(INPUT DATA)

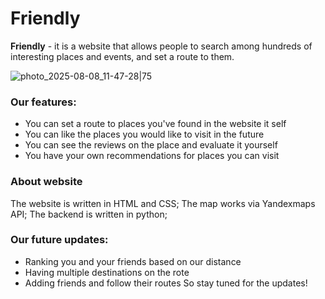 # Friendly
**Friendly** - it is a website that allows people to search among hundreds of interesting places and events, and set a route to them.

![photo_2025-08-08_11-47-28|75](https://github.com/user-attachments/assets/e75b579f-0f34-487e-9b6a-be41122b1253)


### Our features:
- You can set a route to places you've found in the website it self
- You can like the places you would like to visit in the future
- You can see the reviews on the place and evaluate it yourself
- You have your own recommendations for places you can visit

### About website
The website is written in HTML and CSS;
The map works via Yandexmaps API;
The backend is written in python;

### Our future updates:
- Ranking you and your friends based on our distance
- Having multiple destinations on the rote
- Adding friends and follow their routes
So stay tuned for the updates!
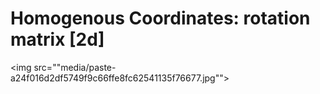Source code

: # Homogenous Coordinates: rotation matrix [2d]
<img src=""media/paste-a24f016d2df5749f9c66ffe8fc62541135f76677.jpg"">
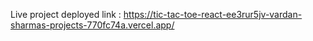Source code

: Live project deployed link : https://tic-tac-toe-react-ee3rur5jv-vardan-sharmas-projects-770fc74a.vercel.app/
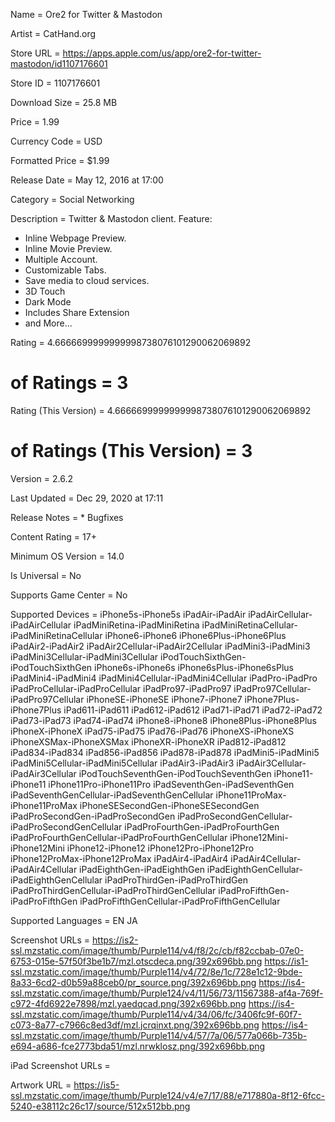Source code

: Name = Ore2 for Twitter & Mastodon

Artist = CatHand.org

Store URL = https://apps.apple.com/us/app/ore2-for-twitter-mastodon/id1107176601

Store ID = 1107176601

Download Size = 25.8 MB

Price = 1.99

Currency Code = USD

Formatted Price = $1.99

Release Date = May 12, 2016 at 17:00

Category = Social Networking

Description = Twitter & Mastodon client.
Feature:
* Inline Webpage Preview.
* Inline Movie Preview.
* Multiple Account.
* Customizable Tabs.
* Save media to cloud services.
* 3D Touch
* Dark Mode
* Includes Share Extension
* and More...

Rating = 4.6666699999999998738076101290062069892

# of Ratings = 3

Rating (This Version) = 4.6666699999999998738076101290062069892

# of Ratings (This Version) = 3

Version = 2.6.2

Last Updated = Dec 29, 2020 at 17:11

Release Notes = * Bugfixes

Content Rating = 17+

Minimum OS Version = 14.0

Is Universal = No

Supports Game Center = No

Supported Devices = iPhone5s-iPhone5s
iPadAir-iPadAir
iPadAirCellular-iPadAirCellular
iPadMiniRetina-iPadMiniRetina
iPadMiniRetinaCellular-iPadMiniRetinaCellular
iPhone6-iPhone6
iPhone6Plus-iPhone6Plus
iPadAir2-iPadAir2
iPadAir2Cellular-iPadAir2Cellular
iPadMini3-iPadMini3
iPadMini3Cellular-iPadMini3Cellular
iPodTouchSixthGen-iPodTouchSixthGen
iPhone6s-iPhone6s
iPhone6sPlus-iPhone6sPlus
iPadMini4-iPadMini4
iPadMini4Cellular-iPadMini4Cellular
iPadPro-iPadPro
iPadProCellular-iPadProCellular
iPadPro97-iPadPro97
iPadPro97Cellular-iPadPro97Cellular
iPhoneSE-iPhoneSE
iPhone7-iPhone7
iPhone7Plus-iPhone7Plus
iPad611-iPad611
iPad612-iPad612
iPad71-iPad71
iPad72-iPad72
iPad73-iPad73
iPad74-iPad74
iPhone8-iPhone8
iPhone8Plus-iPhone8Plus
iPhoneX-iPhoneX
iPad75-iPad75
iPad76-iPad76
iPhoneXS-iPhoneXS
iPhoneXSMax-iPhoneXSMax
iPhoneXR-iPhoneXR
iPad812-iPad812
iPad834-iPad834
iPad856-iPad856
iPad878-iPad878
iPadMini5-iPadMini5
iPadMini5Cellular-iPadMini5Cellular
iPadAir3-iPadAir3
iPadAir3Cellular-iPadAir3Cellular
iPodTouchSeventhGen-iPodTouchSeventhGen
iPhone11-iPhone11
iPhone11Pro-iPhone11Pro
iPadSeventhGen-iPadSeventhGen
iPadSeventhGenCellular-iPadSeventhGenCellular
iPhone11ProMax-iPhone11ProMax
iPhoneSESecondGen-iPhoneSESecondGen
iPadProSecondGen-iPadProSecondGen
iPadProSecondGenCellular-iPadProSecondGenCellular
iPadProFourthGen-iPadProFourthGen
iPadProFourthGenCellular-iPadProFourthGenCellular
iPhone12Mini-iPhone12Mini
iPhone12-iPhone12
iPhone12Pro-iPhone12Pro
iPhone12ProMax-iPhone12ProMax
iPadAir4-iPadAir4
iPadAir4Cellular-iPadAir4Cellular
iPadEighthGen-iPadEighthGen
iPadEighthGenCellular-iPadEighthGenCellular
iPadProThirdGen-iPadProThirdGen
iPadProThirdGenCellular-iPadProThirdGenCellular
iPadProFifthGen-iPadProFifthGen
iPadProFifthGenCellular-iPadProFifthGenCellular

Supported Languages = EN
JA

Screenshot URLs = https://is2-ssl.mzstatic.com/image/thumb/Purple114/v4/f8/2c/cb/f82ccbab-07e0-6753-015e-57f50f3be1b7/mzl.otscdeca.png/392x696bb.png
https://is1-ssl.mzstatic.com/image/thumb/Purple114/v4/72/8e/1c/728e1c12-9bde-8a33-6cd2-d0b59a88ceb0/pr_source.png/392x696bb.png
https://is4-ssl.mzstatic.com/image/thumb/Purple124/v4/11/56/73/11567388-af4a-769f-c972-4fd6922e7898/mzl.yaedqcad.png/392x696bb.png
https://is4-ssl.mzstatic.com/image/thumb/Purple114/v4/34/06/fc/3406fc9f-60f7-c073-8a77-c7966c8ed3df/mzl.jcrqinxt.png/392x696bb.png
https://is4-ssl.mzstatic.com/image/thumb/Purple114/v4/57/7a/06/577a066b-735b-e694-a686-fce2773bda51/mzl.nrwklosz.png/392x696bb.png

iPad Screenshot URLs = 

Artwork URL = https://is5-ssl.mzstatic.com/image/thumb/Purple124/v4/e7/17/88/e717880a-8f12-6fcc-5240-e38112c26c17/source/512x512bb.png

(End INPUT DATA)

PROMPT:
Without the pictures, extract every entry verbatim.

ANSWER BOX:
 # Friendly
**Friendly** - it is a website that allows people to search among hundreds of interesting places and events, and set a route to them.

![photo_2025-08-08_11-47-28|75](https://github.com/user-attachments/assets/e75b579f-0f34-487e-9b6a-be41122b1253)


### Our features:
- You can set a route to places you've found in the website it self
- You can like the places you would like to visit in the future
- You can see the reviews on the place and evaluate it yourself
- You have your own recommendations for places you can visit

### About website
The website is written in HTML and CSS;
The map works via Yandexmaps API;
The backend is written in python;

### Our future updates:
- Ranking you and your friends based on our distance
- Having multiple destinations on the rote
- Adding friends and follow their routes
So stay tuned for the updates!
Source code

: # Homogenous Coordinates: rotation matrix [2d]
<img src=""media/paste-a24f016d2df5749f9c66ffe8fc62541135f76677.jpg"">
Source code

: Live project deployed link : https://tic-tac-toe-react-ee3rur5jv-vardan-sharmas-projects-770fc74a.vercel.app/
Source code

: Name = Ore2 for Twitter & Mastodon

Artist = CatHand.org

Store URL = https://apps.apple.com/us/app/ore2-for-twitter-mastodon/id1107176601

Store ID = 1107176601

Download Size = 25.8 MB

Price = 1.99

Currency Code = USD

Formatted Price = $1.99

Release Date = May 12, 2016 at 17:00

Category = Social Networking

Description = Twitter & Mastodon client.
Feature:
* Inline Webpage Preview.
* Inline Movie Preview.
* Multiple Account.
* Customizable Tabs.
* Save media to cloud services.
* 3D Touch
* Dark Mode
* Includes Share Extension
* and More...

Rating = 4.6666699999999998738076101290062069892

# of Ratings = 3

Rating (This Version) = 4.6666699999999998738076101290062069892

# of Ratings (This Version) = 3

Version = 2.6.2

Last Updated = Dec 29, 2020 at 17:11

Release Notes = * Bugfixes

Content Rating = 17+

Minimum OS Version = 14.0

Is Universal = No

Supports Game Center = No

Supported Devices = iPhone5s-iPhone5s
iPadAir-iPadAir
iPadAirCellular-iPadAirCellular
iPadMiniRetina-iPadMiniRetina
iPadMiniRetinaCellular-iPadMiniRetinaCellular
iPhone6-iPhone6
iPhone6Plus-iPhone6Plus
iPadAir2-iPadAir2
iPadAir2Cellular-iPadAir2Cellular
iPadMini3-iPadMini3
iPadMini3Cellular-iPadMini3Cellular
iPodTouchSixthGen-iPodTouchSixthGen
iPhone6s-iPhone6s
iPhone6sPlus-iPhone6sPlus
iPadMini4-iPadMini4
iPadMini4Cellular-iPadMini4Cellular
iPadPro-iPadPro
iPadProCellular-iPadProCellular
iPadPro97-iPadPro97
iPadPro97Cellular-iPadPro97Cellular
iPhoneSE-iPhoneSE
iPhone7-iPhone7
iPhone7Plus-iPhone7Plus
iPad611-iPad611
iPad612-iPad612
iPad71-iPad71
iPad72-iPad72
iPad73-iPad73
iPad74-iPad74
iPhone8-iPhone8
iPhone8Plus-iPhone8Plus
iPhoneX-iPhoneX
iPad75-iPad75
iPad76-iPad76
iPhoneXS-iPhoneXS
iPhoneXSMax-iPhoneXSMax
iPhoneXR-iPhoneXR
iPad812-iPad812
iPad834-iPad834
iPad856-iPad856
iPad878-iPad878
iPadMini5-iPadMini5
iPadMini5Cellular-iPadMini5Cellular
iPadAir3-iPadAir3
iPadAir3Cellular-iPadAir3Cellular
iPodTouchSeventhGen-iPodTouchSeventhGen
iPhone11-iPhone11
iPhone11Pro-iPhone11Pro
iPadSeventhGen-iPadSeventhGen
iPadSeventhGenCellular-iPadSeventhGenCellular
iPhone11ProMax-iPhone11ProMax
iPhoneSESecondGen-iPhoneSESecondGen
iPadProSecondGen-iPadProSecondGen
iPadProSecondGenCellular-iPadProSecondGenCellular
iPadProFourthGen-iPadProFourthGen
iPadProFourthGenCellular-iPadProFourthGenCellular
iPhone12Mini-iPhone12Mini
iPhone12-iPhone12
iPhone12Pro-iPhone12Pro
iPhone12ProMax-iPhone12ProMax
iPadAir4-iPadAir4
iPadAir4Cellular-iPadAir4Cellular
iPadEighthGen-iPadEighthGen
iPadEighthGenCellular-iPadEighthGenCellular
iPadProThirdGen-iPadProThirdGen
iPadProThirdGenCellular-iPadProThirdGenCellular
iPadProFifthGen-iPadProFifthGen
iPadProFifthGenCellular-iPadProFifthGenCellular

Supported Languages = EN
JA

Screenshot URLs = https://is2-ssl.mzstatic.com/image/thumb/Purple114/v4/f8/2c/cb/f82ccbab-07e0-6753-015e-57f50f3be1b7/mzl.otscdeca.png/392x696bb.png
https://is1-ssl.mzstatic.com/image/thumb/Purple114/v4/72/8e/1c/728e1c12-9bde-8a33-6cd2-d0b59a88ceb0/pr_source.png/392x696bb.png
https://is4-ssl.mzstatic.com/image/thumb/Purple124/v4/11/56/73/11567388-af4a-769f-c972-4fd6922e7898/mzl.yaedqcad.png/392x696bb.png
https://is4-ssl.mzstatic.com/image/thumb/Purple114/v4/34/06/fc/3406fc9f-60f7-c073-8a77-c7966c8ed3df/mzl.jcrqinxt.png/392x696bb.png
https://is4-ssl.mzstatic.com/image/thumb/Purple114/v4/57/7a/06/577a066b-735b-e694-a686-fce2773bda51/mzl.nrwklosz.png/392x696bb.png

iPad Screenshot URLs = 

Artwork URL = https://is5-ssl.mzstatic.com/image/thumb/Purple124/v4/e7/17/88/e717880a-8f12-6fcc-5240-e38112c26c17/source/512x512bb.png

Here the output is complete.